= Arrate Muñoz Barrutia =

Spanish biomedical engineer

María Arrate Muñoz Barrutia (born 1973) is a Spanish biomedical engineer specializing in biomedical imaging and image processing. She is a professor of bioengineering, in the Biomedical Imaging and Instrumentation Group of Charles III University of Madrid.

==Education and career==
Muñoz was born in 1973 in Pamplona. She earned a licenciate (equivalent of a combined bachelor's and master's degree) from the Public University of Navarre in 1997, including a thesis research project on the use of fiber Bragg gratings in spectrometers as an ERASMUS student at King's College London, working there with Vincent A. Handerek. She went to the École Polytechnique Fédérale de Lausanne in Switzerland for a Ph.D., completed in 2002. Her doctoral dissertation, Nondyadic and nonlinear multiresolution image approximations, was supervised by Michael Unser.

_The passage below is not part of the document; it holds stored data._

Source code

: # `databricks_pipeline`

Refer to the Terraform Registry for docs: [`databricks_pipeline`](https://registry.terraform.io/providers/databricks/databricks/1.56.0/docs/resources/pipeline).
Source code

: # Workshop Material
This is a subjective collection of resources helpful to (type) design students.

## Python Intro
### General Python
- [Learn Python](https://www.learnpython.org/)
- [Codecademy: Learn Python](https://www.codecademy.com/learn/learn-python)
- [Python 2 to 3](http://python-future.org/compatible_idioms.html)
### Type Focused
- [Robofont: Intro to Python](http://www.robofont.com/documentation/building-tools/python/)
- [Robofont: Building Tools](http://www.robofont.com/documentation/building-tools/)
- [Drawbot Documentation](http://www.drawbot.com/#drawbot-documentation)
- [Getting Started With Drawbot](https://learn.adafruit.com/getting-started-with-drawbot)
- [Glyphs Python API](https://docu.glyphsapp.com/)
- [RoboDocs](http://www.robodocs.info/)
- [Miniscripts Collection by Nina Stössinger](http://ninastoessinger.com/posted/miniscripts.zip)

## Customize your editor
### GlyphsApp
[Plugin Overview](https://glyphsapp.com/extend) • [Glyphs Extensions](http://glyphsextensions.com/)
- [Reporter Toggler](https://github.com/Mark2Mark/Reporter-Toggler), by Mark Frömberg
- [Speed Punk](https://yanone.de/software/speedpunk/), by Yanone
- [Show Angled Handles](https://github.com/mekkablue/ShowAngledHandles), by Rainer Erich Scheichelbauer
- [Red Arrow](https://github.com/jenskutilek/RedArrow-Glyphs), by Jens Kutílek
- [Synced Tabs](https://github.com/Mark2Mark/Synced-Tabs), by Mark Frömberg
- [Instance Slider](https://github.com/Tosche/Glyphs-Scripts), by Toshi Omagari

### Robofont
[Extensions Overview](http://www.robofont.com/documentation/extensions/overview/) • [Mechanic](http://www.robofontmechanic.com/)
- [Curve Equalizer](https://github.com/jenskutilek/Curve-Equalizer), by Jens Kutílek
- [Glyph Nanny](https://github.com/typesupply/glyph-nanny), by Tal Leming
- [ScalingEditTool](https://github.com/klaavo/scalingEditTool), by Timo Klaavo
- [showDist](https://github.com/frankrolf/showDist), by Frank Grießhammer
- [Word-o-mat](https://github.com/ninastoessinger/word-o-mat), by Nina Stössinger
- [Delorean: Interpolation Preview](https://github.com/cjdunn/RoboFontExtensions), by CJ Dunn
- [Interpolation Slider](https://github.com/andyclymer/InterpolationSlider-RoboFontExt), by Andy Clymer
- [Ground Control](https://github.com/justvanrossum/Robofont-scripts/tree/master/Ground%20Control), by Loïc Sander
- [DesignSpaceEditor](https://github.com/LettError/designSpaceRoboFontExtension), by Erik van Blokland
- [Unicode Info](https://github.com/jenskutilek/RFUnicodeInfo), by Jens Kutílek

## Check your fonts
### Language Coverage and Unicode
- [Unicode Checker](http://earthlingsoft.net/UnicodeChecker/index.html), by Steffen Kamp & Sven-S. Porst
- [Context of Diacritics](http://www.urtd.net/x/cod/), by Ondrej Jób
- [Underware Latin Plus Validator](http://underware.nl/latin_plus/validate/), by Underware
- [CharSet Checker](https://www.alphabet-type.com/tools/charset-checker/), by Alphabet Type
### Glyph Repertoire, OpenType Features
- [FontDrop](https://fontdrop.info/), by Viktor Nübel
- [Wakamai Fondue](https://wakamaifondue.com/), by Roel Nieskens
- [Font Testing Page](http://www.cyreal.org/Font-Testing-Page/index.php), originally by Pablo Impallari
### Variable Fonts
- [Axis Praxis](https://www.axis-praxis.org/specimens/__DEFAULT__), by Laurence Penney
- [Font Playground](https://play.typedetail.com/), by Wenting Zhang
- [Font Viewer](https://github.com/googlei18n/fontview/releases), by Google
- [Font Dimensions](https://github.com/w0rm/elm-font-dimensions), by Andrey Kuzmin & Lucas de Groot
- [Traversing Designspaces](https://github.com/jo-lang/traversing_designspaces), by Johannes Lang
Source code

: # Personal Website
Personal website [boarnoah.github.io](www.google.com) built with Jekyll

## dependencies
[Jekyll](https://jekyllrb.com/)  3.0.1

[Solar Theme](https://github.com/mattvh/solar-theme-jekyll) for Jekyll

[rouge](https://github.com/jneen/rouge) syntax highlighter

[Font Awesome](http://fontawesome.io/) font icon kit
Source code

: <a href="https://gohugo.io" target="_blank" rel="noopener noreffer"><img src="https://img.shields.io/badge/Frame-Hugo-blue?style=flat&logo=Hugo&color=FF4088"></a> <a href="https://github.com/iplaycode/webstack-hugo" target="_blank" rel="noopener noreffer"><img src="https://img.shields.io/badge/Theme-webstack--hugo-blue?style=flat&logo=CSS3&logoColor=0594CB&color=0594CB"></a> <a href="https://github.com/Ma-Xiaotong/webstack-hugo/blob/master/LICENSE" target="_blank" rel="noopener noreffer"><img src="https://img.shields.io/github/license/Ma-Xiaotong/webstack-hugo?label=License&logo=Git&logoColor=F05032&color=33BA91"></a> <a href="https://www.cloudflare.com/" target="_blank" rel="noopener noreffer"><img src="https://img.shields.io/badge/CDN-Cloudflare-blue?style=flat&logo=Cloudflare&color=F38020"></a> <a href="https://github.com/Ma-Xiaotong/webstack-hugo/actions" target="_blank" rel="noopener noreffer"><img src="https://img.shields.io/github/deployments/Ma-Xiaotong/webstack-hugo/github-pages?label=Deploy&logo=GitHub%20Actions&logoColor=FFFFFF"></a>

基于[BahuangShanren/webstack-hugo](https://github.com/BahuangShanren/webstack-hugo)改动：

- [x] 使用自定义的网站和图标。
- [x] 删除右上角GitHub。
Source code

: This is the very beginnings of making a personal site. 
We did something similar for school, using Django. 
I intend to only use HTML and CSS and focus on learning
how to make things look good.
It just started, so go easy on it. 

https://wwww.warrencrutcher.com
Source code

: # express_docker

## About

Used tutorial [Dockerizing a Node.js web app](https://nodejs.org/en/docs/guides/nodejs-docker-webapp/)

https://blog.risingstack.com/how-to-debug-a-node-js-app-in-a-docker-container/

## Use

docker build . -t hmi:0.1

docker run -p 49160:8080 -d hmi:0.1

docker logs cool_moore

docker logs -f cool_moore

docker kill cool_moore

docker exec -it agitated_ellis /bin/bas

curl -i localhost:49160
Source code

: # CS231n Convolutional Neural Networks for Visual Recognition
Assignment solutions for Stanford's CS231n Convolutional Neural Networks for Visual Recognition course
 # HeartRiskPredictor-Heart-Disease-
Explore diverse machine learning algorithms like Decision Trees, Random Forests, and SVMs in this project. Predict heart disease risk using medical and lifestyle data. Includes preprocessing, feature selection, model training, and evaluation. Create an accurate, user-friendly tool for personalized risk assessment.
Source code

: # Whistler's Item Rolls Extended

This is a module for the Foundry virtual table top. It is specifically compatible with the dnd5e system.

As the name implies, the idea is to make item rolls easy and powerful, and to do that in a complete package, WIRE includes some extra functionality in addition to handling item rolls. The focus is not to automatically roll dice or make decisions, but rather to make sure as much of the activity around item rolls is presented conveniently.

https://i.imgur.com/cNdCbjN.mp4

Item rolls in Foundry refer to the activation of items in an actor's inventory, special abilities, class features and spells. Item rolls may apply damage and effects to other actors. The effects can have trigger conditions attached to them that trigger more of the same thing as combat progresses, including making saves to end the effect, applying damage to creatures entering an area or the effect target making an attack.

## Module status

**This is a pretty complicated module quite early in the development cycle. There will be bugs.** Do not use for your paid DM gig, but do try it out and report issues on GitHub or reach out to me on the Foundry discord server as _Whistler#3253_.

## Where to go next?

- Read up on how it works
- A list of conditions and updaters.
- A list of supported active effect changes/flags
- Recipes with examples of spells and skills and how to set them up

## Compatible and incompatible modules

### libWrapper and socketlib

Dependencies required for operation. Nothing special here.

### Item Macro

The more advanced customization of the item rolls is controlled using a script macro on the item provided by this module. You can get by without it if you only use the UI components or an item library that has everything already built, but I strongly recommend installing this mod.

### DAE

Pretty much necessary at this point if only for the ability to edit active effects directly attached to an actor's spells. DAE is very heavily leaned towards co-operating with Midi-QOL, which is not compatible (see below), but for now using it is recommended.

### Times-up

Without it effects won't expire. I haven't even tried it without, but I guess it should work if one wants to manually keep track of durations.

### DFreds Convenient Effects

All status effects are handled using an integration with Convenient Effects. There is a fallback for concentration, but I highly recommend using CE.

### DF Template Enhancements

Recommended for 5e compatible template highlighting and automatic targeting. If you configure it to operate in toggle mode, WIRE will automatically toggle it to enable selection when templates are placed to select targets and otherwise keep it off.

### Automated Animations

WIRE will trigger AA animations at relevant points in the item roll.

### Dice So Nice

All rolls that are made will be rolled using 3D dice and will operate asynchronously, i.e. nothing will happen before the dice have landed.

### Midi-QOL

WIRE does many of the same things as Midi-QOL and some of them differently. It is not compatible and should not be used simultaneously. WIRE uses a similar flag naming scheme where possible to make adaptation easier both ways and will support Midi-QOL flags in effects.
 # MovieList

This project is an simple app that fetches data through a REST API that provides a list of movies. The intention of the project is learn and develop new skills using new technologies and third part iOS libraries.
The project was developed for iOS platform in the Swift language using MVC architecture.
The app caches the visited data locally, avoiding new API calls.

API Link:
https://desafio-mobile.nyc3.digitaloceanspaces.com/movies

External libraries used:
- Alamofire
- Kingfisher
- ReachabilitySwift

She became a postdoctoral researcher and Torres Quevedo fellow at the Centro de Estudios e Investigaciones Técnicas at the University of Navarra, from 2002 to 2005, also holding an adjunct faculty position in the university's engineering school. She continued at the University of Navarra, becoming an associate professor of biomedical engineering in 2011, until moving to her present position at Charles III University as an associate professor in 2014.

==Recognition==
Muñoz was named an IEEE Fellow, in the 2024 class of fellows, "for contributions to biomedical image processing".